Engineering (GIS administrator)

Alternatively you could be the central GIS system administrator that designs architecture and works with both IT and resource departments.  Skills include database administration, cloud architecture, and system integration.  Many engineers get certificates in Amazon Web Services or to become a DBA. In this role you make sure the GIS software and data is running and serving maps to large audiences such as your city or the public.

Business (Analyst)

A GIS analyst will generate statistics, maps, and reports.  The analyst will complete tasks that help support decisions such as where the next Starbucks store should be located, where properties should be rezoned, or where a utility has risk of outages due to overgrowth in vegetation.  Most projects require you to Import, integrate, update, clean, and validate data from multiple sources. This is the most common position in the GIS industry.
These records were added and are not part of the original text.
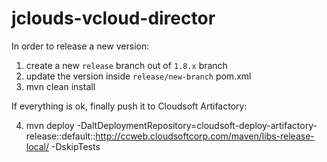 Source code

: jclouds-vcloud-director
=======================

In order to release a new version:

1. create a new `release` branch out of `1.8.x` branch
2. update the version inside `release/new-branch` pom.xml
3. mvn clean install

If everything is ok, finally push it to Cloudsoft Artifactory:

4. mvn deploy -DaltDeploymentRepository=cloudsoft-deploy-artifactory-release::default::http://ccweb.cloudsoftcorp.com/maven/libs-release-local/ -DskipTests
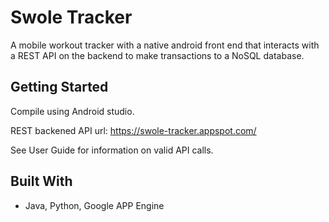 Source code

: # Swole Tracker

A mobile workout tracker with a native android front end that interacts with a REST API on the backend to make transactions to a NoSQL database.

## Getting Started

Compile using Android studio.

REST backened API url:  https://swole-tracker.appspot.com/

See User Guide for information on valid API calls.

## Built With

* Java, Python, Google APP Engine
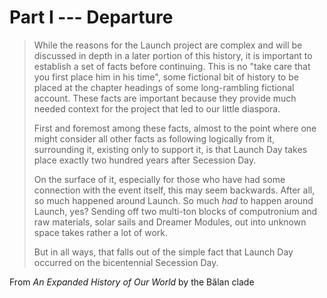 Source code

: # Part I --- Departure

> While the reasons for the Launch project are complex and will be discussed in depth in a later portion of this history, it is important to establish a set of facts before continuing. This is no "take care that you first place him in his time", some fictional bit of history to be placed at the chapter headings of some long-rambling fictional account. These facts are important because they provide much needed context for the project that led to our little diaspora.
>
> First and foremost among these facts, almost to the point where one might consider all other facts as following logically from it, surrounding it, existing only to support it, is that Launch Day takes place exactly two hundred years after Secession Day.
>
> On the surface of it, especially for those who have had some connection with the event itself, this may seem backwards. After all, so much happened around Launch. So much *had* to happen around Launch, yes? Sending off two multi-ton blocks of computronium and raw materials, solar sails and Dreamer Modules, out into unknown space takes rather a lot of work.
>
> But in all ways, that falls out of the simple fact that Launch Day occurred on the bicentennial Secession Day.

From *An Expanded History of Our World* by the Bălan clade

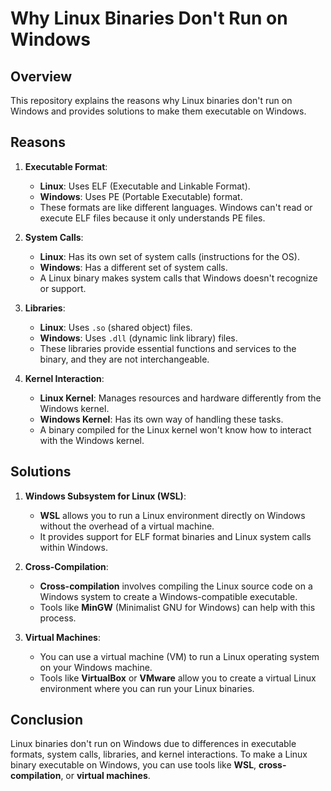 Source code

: # Why Linux Binaries Don't Run on Windows

## Overview
This repository explains the reasons why Linux binaries don't run on Windows and provides solutions to make them executable on Windows.

## Reasons

1. **Executable Format**:
   - **Linux**: Uses ELF (Executable and Linkable Format).
   - **Windows**: Uses PE (Portable Executable) format.
   - These formats are like different languages. Windows can't read or execute ELF files because it only understands PE files.

2. **System Calls**:
   - **Linux**: Has its own set of system calls (instructions for the OS).
   - **Windows**: Has a different set of system calls.
   - A Linux binary makes system calls that Windows doesn't recognize or support.

3. **Libraries**:
   - **Linux**: Uses `.so` (shared object) files.
   - **Windows**: Uses `.dll` (dynamic link library) files.
   - These libraries provide essential functions and services to the binary, and they are not interchangeable.

4. **Kernel Interaction**:
   - **Linux Kernel**: Manages resources and hardware differently from the Windows kernel.
   - **Windows Kernel**: Has its own way of handling these tasks.
   - A binary compiled for the Linux kernel won't know how to interact with the Windows kernel.

## Solutions

1. **Windows Subsystem for Linux (WSL)**:
   - **WSL** allows you to run a Linux environment directly on Windows without the overhead of a virtual machine.
   - It provides support for ELF format binaries and Linux system calls within Windows.

2. **Cross-Compilation**:
   - **Cross-compilation** involves compiling the Linux source code on a Windows system to create a Windows-compatible executable.
   - Tools like **MinGW** (Minimalist GNU for Windows) can help with this process.

3. **Virtual Machines**:
   - You can use a virtual machine (VM) to run a Linux operating system on your Windows machine.
   - Tools like **VirtualBox** or **VMware** allow you to create a virtual Linux environment where you can run your Linux binaries.

## Conclusion
Linux binaries don't run on Windows due to differences in executable formats, system calls, libraries, and kernel interactions. To make a Linux binary executable on Windows, you can use tools like **WSL**, **cross-compilation**, or **virtual machines**.

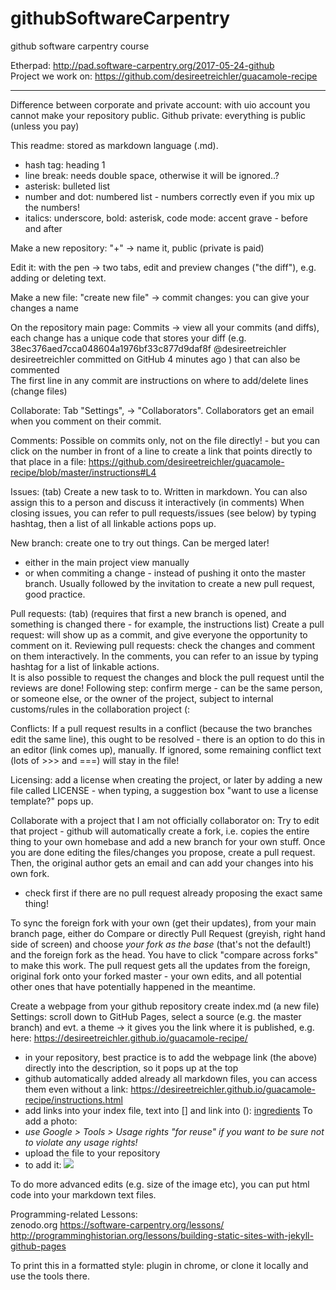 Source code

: # githubSoftwareCarpentry
github software carpentry course

Etherpad: http://pad.software-carpentry.org/2017-05-24-github  
Project we work on: https://github.com/desireetreichler/guacamole-recipe
______________________________________________________________

Difference between corporate and private account: with uio account you cannot make your repository public. Github private: everything is public (unless you pay)

This readme: stored as markdown language (.md). 
* hash tag: heading 1
* line break: needs double space, otherwise it will be ignored..?
* asterisk: bulleted list
* number and dot: numbered list - numbers correctly even if you mix up the numbers!
* italics: underscore, bold: asterisk, code mode: accent grave - before and after


Make a new repository: 
"+"   -> name it, public (private is paid)

Edit it: with the pen -> two tabs, edit and preview changes ("the diff"), e.g. adding or deleting text. 

Make a new file: 
"create new file" -> commit changes: you can give your changes a name

On the repository main page: 
Commits -> view all your commits (and diffs), each change has a unique code that stores your diff (e.g.  38ec376aed7cca048604a1976bf33c877d9daf8f @desireetreichler desireetreichler committed on GitHub 4 minutes ago ) that can also be commented  
The first line in any commit are instructions on where to add/delete lines (change files)


Collaborate:
Tab "Settings", -> "Collaborators".
Collaborators get an email when you comment on their commit.

Comments: Possible on commits only, not on the file directly! - but you can click on the number in front of a line to create a link that points directly to that place in a file: 
https://github.com/desireetreichler/guacamole-recipe/blob/master/instructions#L4

Issues: (tab)
Create a new task to to. Written in markdown. You can also assign this to a person and discuss it interactively (in comments) 
When closing issues, you can refer to pull requests/issues (see below) by typing hashtag, then a list of all linkable actions pops up.

New branch: create one to try out things. Can be merged later!
* either in the main project view manually
* or when commiting a change - instead of pushing it onto the master branch. Usually followed by the invitation to create a new pull request, good practice.

Pull requests: (tab)
(requires that first a new branch is opened, and something is changed there - for example, the instructions list) 
Create a pull request: will show up as a commit, and give everyone the opportunity to comment on it. 
Reviewing pull requests: check the changes and comment on them interactively. In the comments, you can refer to an issue by typing hashtag for a list of linkable actions.  
It is also possible to request the changes and block the pull request until the reviews are done!
Following step: confirm merge - can be the same person, or someone else, or the owner of the project, subject to internal customs/rules in the collaboration project (:

Conflicts: If a pull request results in a conflict (because the two branches edit the same line), this ought to be resolved - there is an option to do this in an editor (link comes up), manually. If ignored, some remaining conflict text (lots of >>> and ===) will stay in the file!

Licensing: add a license when creating the project, 
or later by adding a new file called LICENSE - when typing, a suggestion box "want to use a license template?" pops up. 


Collaborate with a project that I am not officially collaborator on:
Try to edit that project - github will automatically create a fork, i.e. copies the entire thing to your own homebase and add a new branch for your own stuff. Once you are done editing the files/changes you propose, create a pull request. Then, the original author gets an email and can add your changes into his own fork. 
* check first if there are no pull request already proposing the exact same thing!

To sync the foreign fork with your own (get their updates), from your main branch page, either do Compare or directly Pull Request (greyish, right hand side of screen) and choose *your fork as the base* (that's not the default!) and the foreign fork as the head. You have to click "compare across forks" to make this work. The pull request gets all the updates from the foreign, original fork onto your forked master - your own edits, and all potential other ones that have potentially happened in the meantime.

Create a webpage from your github repository
create index.md (a new file)
Settings: scroll down to GitHub Pages, select a source (e.g. the master branch) and evt. a theme -> it gives you the link where it is published, e.g. here:
https://desireetreichler.github.io/guacamole-recipe/
* in your repository, best practice is to add the webpage link (the above) directly into the description, so it pops up at the top
* github automatically added already all markdown files, you can access them even without a link: https://desireetreichler.github.io/guacamole-recipe/instructions.html
* add links into your index file, text into [] and link into (): [ingredients](ingredients)
To add a photo:  
* _use Google > Tools > Usage rights "for reuse" if you want to be sure not to violate any usage rights!_ 
* upload the file to your repository
* to add it: ![](link_to_file)

To do more advanced edits (e.g. size of the image etc), you can put html code into your markdown text files. 



Programming-related Lessons:  
zenodo.org
https://software-carpentry.org/lessons/
http://programminghistorian.org/lessons/building-static-sites-with-jekyll-github-pages



To print this in a formatted style: plugin in chrome, or clone it locally and use the tools there.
Biology or Environmental (Technician)

Natural resources such as plants, trees, and animal species are commonly mapped.  A change in habitat is a sign of stress on the local environment due to manmade or climate affects.  GIS technicians create maps for government agencies such as the local city, state environmental departments, or the US Fish and Wildlife Service. You would go out into the field and collect information on threatened and endangered species occurrence with GPS, tablets, or UAVs.  Then you might produce comparative maps in a time series analysis to show how the environment is changing in support of new land management decisions. For instance the US Forest Service, uses GIS data in support of their 10 year forest plans.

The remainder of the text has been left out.